News of the scandal spread throughout the town and beyond. The master lost his reputation. This did not trouble him. No one came to see him anymore. He remained unmoved. When the child was born, the parents brought him to Hakuin. “You are the father so you look after him.” The Master took loving care of the child. A year later, the mother remorsefully confessed to her parents that the real father of the child was the young man who worked at the butcher shop. In great distress they went and apologized to Hakuin and asked for forgiveness. “We are really sorry. We have come to take the baby back. Our daughter confessed that you are not the father.”  “Is that so>” is all he would say as he handed the baby over to them.

The Master responds to falsehood and truth, bad news and good news, in exactly the same way. “Is that so?” He allows the form of the moment, good or bad, to be as it is and so he does not become a participant in human drama. TO him there is only this moment, and the moment is as it is. He is nobody’s victim. He is so completely at one with what happens that what happens has no power over him anymore. Only if you resist what happens are you at the mercy of what happens, and the world will determine your happiness and unhappiness.

Imagine briefly how the ego would have reacted during the various stages of the unfolding of these events.
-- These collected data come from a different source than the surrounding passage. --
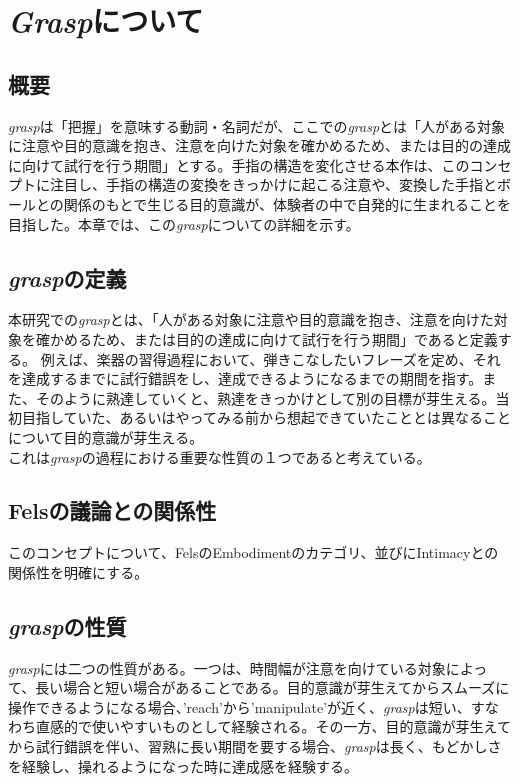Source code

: \chapter{\textit{Grasp}について}
\label{define_model}

\section{概要}
\textit{grasp}は「把握」を意味する動詞・名詞だが、ここでの\textit{grasp}とは「人がある対象に注意や目的意識を抱き、注意を向けた対象を確かめるため、または目的の達成に向けて試行を行う期間」とする。手指の構造を変化させる本作は、このコンセプトに注目し、手指の構造の変換をきっかけに起こる注意や、変換した手指とボールとの関係のもとで生じる目的意識が、体験者の中で自発的に生まれることを目指した。本章では、この\textit{grasp}についての詳細を示す。\\

\section{\textit{grasp}の定義}
本研究での\textit{grasp}とは、「人がある対象に注意や目的意識を抱き、注意を向けた対象を確かめるため、または目的の達成に向けて試行を行う期間」であると定義する。
例えば、楽器の習得過程において、弾きこなしたいフレーズを定め、それを達成するまでに試行錯誤をし、達成できるようになるまでの期間を指す。また、そのように熟達していくと、熟達をきっかけとして別の目標が芽生える。当初目指していた、あるいはやってみる前から想起できていたこととは異なることについて目的意識が芽生える。\\
これは\textit{grasp}の過程における重要な性質の１つであると考えている。

\section{Felsの議論との関係性}
このコンセプトについて、FelsのEmbodimentのカテゴリ、並びにIntimacyとの関係性を明確にする。\\

\section{\textit{grasp}の性質}
\textit{grasp}には二つの性質がある。一つは、時間幅が注意を向けている対象によって、長い場合と短い場合があることである。目的意識が芽生えてからスムーズに操作できるようになる場合、'reach'から'manipulate'が近く、\textit{grasp}は短い、すなわち直感的で使いやすいものとして経験される。その一方、目的意識が芽生えてから試行錯誤を伴い、習熟に長い期間を要する場合、\textit{grasp}は長く、もどかしさを経験し、操れるようになった時に達成感を経験する。\\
Ego and the Present Moment

The most important, the primordial relationship in your life is your relationship with the Now, or rather with whatever form the now takes, that is to say, what is or what happens. If your relationship with the Now is dysfunctional, that dysfunction will be reflected in every relationship and every situation you encounter. The ego could be defined simply in this way: a dysfunctional relationship with the present moment. It is at this moment that you can decided what relationship you want to have with the present moment.

Once you have reached a certain level of consciousness, (and by reading this you almost certainly have), you are able to decide what kind of relationship you want to have with the present moment. Do I want the present moment to be my friend or enemy. The present moment is inseparable from life, so you are really deciding on what kind of relationship you want with life. Once you have decided you want the moment to be your friend, it is up to you to make the first move. Become friendly toward it, welcome it no matter what disguise it comes, and soon it will become friendly toward you, people become helpful, circumstances become cooperative. One decision changes your entire reality. This decision has to be made again and again and again- until it becomes natural to live in such a way.

The decision to become friends with the present is the end of the ego. The ego can never be in alignment with the present moment, which is to say, aligned with life, since it is its very nature to ignore, resist, and devalue the Now. The stronger the ego, the more time it takes to over your life. Almost every thought you think is concerned with past of future, and your sense of self depends on the future for its fulfillment. Fear, anxiety, expectation, regret, guilt, and anger are the dysfunctions to the time bound state of consciousness.